> Exercise requirements
Of the lines in the material below, print only those from the one containing "To push to the ECR repository of" to the one containing "Electronics: Schematic Symbols and Circuit Diagrams", ends included, exactly as written and without pictures.

************

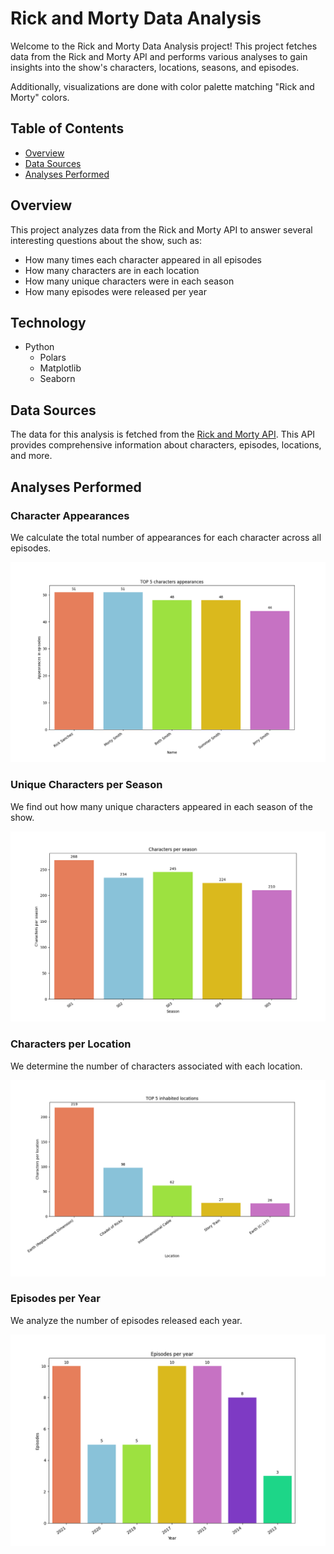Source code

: # Rick and Morty Data Analysis

Welcome to the Rick and Morty Data Analysis project! This project fetches data from the Rick and Morty API and performs various analyses to gain insights into the show's characters, locations, seasons, and episodes. 

Additionally, visualizations are done with color palette matching "Rick and Morty" colors.

## Table of Contents
- [Overview](#overview)
- [Data Sources](#data-sources)
- [Analyses Performed](#analyses-performed)

## Overview
This project analyzes data from the Rick and Morty API to answer several interesting questions about the show, such as:
- How many times each character appeared in all episodes
- How many characters are in each location
- How many unique characters were in each season
- How many episodes were released per year

## Technology
- Python
  - Polars
  - Matplotlib
  - Seaborn

## Data Sources
The data for this analysis is fetched from the [Rick and Morty API](https://rickandmortyapi.com/). This API provides comprehensive information about characters, episodes, locations, and more.

## Analyses Performed
### Character Appearances
We calculate the total number of appearances for each character across all episodes.

![plot](./results/images/Characters_appearances.png)

### Unique Characters per Season
We find out how many unique characters appeared in each season of the show.

![plot](./results/images/Characters_seasons.png)

### Characters per Location
We determine the number of characters associated with each location.

![plot](./results/images/Inhabited_locations.png)

### Episodes per Year
We analyze the number of episodes released each year.

![plot](./results/images/Years_episodes.png)
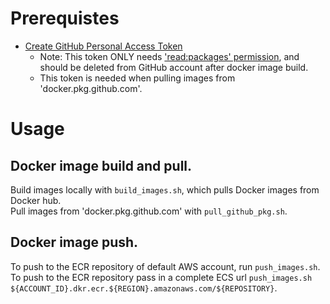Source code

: # Prerequistes

* [Create GitHub Personal Access Token](https://docs.github.com/en/github/authenticating-to-github/creating-a-personal-access-token)
  * Note: This token ONLY needs ['read:packages' permission](https://docs.github.com/en/packages/learn-github-packages/about-github-packages#authenticating-to-github-packages), and should be deleted from GitHub account after docker image build.
  * This token is needed when pulling images from 'docker.pkg.github.com'.

# Usage

## Docker image build and pull.
Build images locally with `build_images.sh`, which pulls Docker images from Docker hub.  
Pull images from 'docker.pkg.github.com' with `pull_github_pkg.sh`.

## Docker image push.
To push to the ECR repository of default AWS account, run `push_images.sh`.  
To push to the ECR repository pass in a complete ECS url `push_images.sh ${ACCOUNT_ID}.dkr.ecr.${REGION}.amazonaws.com/${REPOSITORY}`. 

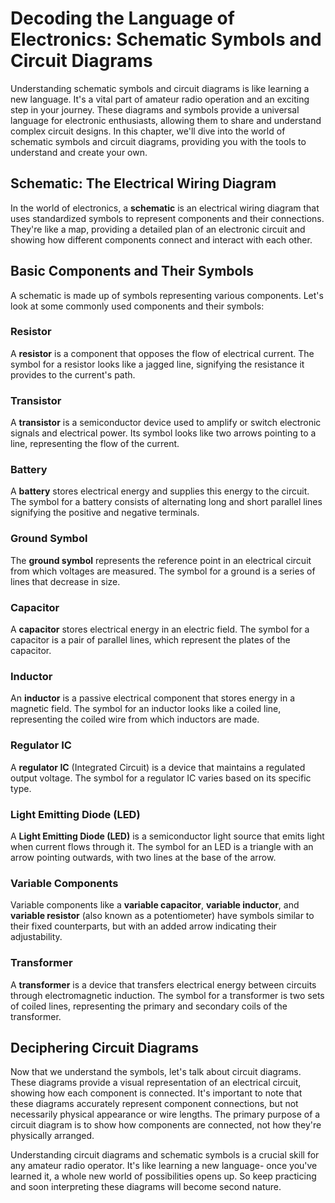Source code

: # Decoding the Language of Electronics: Schematic Symbols and Circuit Diagrams

Understanding schematic symbols and circuit diagrams is like learning a new language. It's a vital part of amateur radio operation and an exciting step in your journey. These diagrams and symbols provide a universal language for electronic enthusiasts, allowing them to share and understand complex circuit designs. In this chapter, we'll dive into the world of schematic symbols and circuit diagrams, providing you with the tools to understand and create your own.

## Schematic: The Electrical Wiring Diagram

In the world of electronics, a **schematic** is an electrical wiring diagram that uses standardized symbols to represent components and their connections. They're like a map, providing a detailed plan of an electronic circuit and showing how different components connect and interact with each other. 

## Basic Components and Their Symbols

A schematic is made up of symbols representing various components. Let's look at some commonly used components and their symbols:

### Resistor

A **resistor** is a component that opposes the flow of electrical current. The symbol for a resistor looks like a jagged line, signifying the resistance it provides to the current's path.

### Transistor

A **transistor** is a semiconductor device used to amplify or switch electronic signals and electrical power. Its symbol looks like two arrows pointing to a line, representing the flow of the current.

### Battery

A **battery** stores electrical energy and supplies this energy to the circuit. The symbol for a battery consists of alternating long and short parallel lines signifying the positive and negative terminals.

### Ground Symbol

The **ground symbol** represents the reference point in an electrical circuit from which voltages are measured. The symbol for a ground is a series of lines that decrease in size.

### Capacitor

A **capacitor** stores electrical energy in an electric field. The symbol for a capacitor is a pair of parallel lines, which represent the plates of the capacitor.

### Inductor

An **inductor** is a passive electrical component that stores energy in a magnetic field. The symbol for an inductor looks like a coiled line, representing the coiled wire from which inductors are made.

### Regulator IC

A **regulator IC** (Integrated Circuit) is a device that maintains a regulated output voltage. The symbol for a regulator IC varies based on its specific type.

### Light Emitting Diode (LED)

A **Light Emitting Diode (LED)** is a semiconductor light source that emits light when current flows through it. The symbol for an LED is a triangle with an arrow pointing outwards, with two lines at the base of the arrow.

### Variable Components

Variable components like a **variable capacitor**, **variable inductor**, and **variable resistor** (also known as a potentiometer) have symbols similar to their fixed counterparts, but with an added arrow indicating their adjustability.

### Transformer

A **transformer** is a device that transfers electrical energy between circuits through electromagnetic induction. The symbol for a transformer is two sets of coiled lines, representing the primary and secondary coils of the transformer.

## Deciphering Circuit Diagrams

Now that we understand the symbols, let's talk about circuit diagrams. These diagrams provide a visual representation of an electrical circuit, showing how each component is connected. It's important to note that these diagrams accurately represent component connections, but not necessarily physical appearance or wire lengths. The primary purpose of a circuit diagram is to show how components are connected, not how they're physically arranged. 

Understanding circuit diagrams and schematic symbols is a crucial skill for any amateur radio operator. It's like learning a new language- once you've learned it, a whole new world of possibilities opens up. So keep practicing and soon interpreting these diagrams will become second nature.
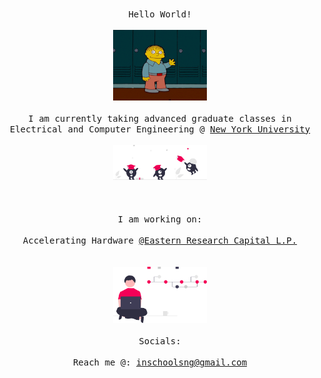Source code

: <p align="center">
  </br>
      <samp>Hello World!</samp>
  </br>
  <samp>
    </br>
      <img src="assets/wav.gif" width="150px"> 
    <br/>
     </br>
      I am currently taking advanced graduate classes in Electrical and Computer Engineering @ <a href=https://nyu.edu/ target="blank">New York University</a>
    <br/>
    </br>
      <img src="assets/col.svg" width="150px"> 
    </br>
  <br/>
  </br>
      </br>I am working on:<br/>
      </br>
            Accelerating Hardware <a href=ipfs://eastern-research.eth target="blank">@Eastern Research Capital L.P.</a>
  <br/>
  
  
  </samp>
  <br/>
  </div>
    </br>
      <img src="assets/vc.svg" width="150px">
    <br/>
  <samp></br> Socials: <br/></samp>
  
  <samp>
  </br>
      Reach me @: <a href=mailto:inschoolsng@gmail.com target="blank">inschoolsng@gmail.com</a>
  <br/>
  </samp>
</p>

************

> Result of the task
To push to the ECR repository of default AWS account, run `push_images.sh`.  
To push to the ECR repository pass in a complete ECS url `push_images.sh ${ACCOUNT_ID}.dkr.ecr.${REGION}.amazonaws.com/${REPOSITORY}`. 

Source code

: # Decoding the Language of Electronics: Schematic Symbols and Circuit Diagrams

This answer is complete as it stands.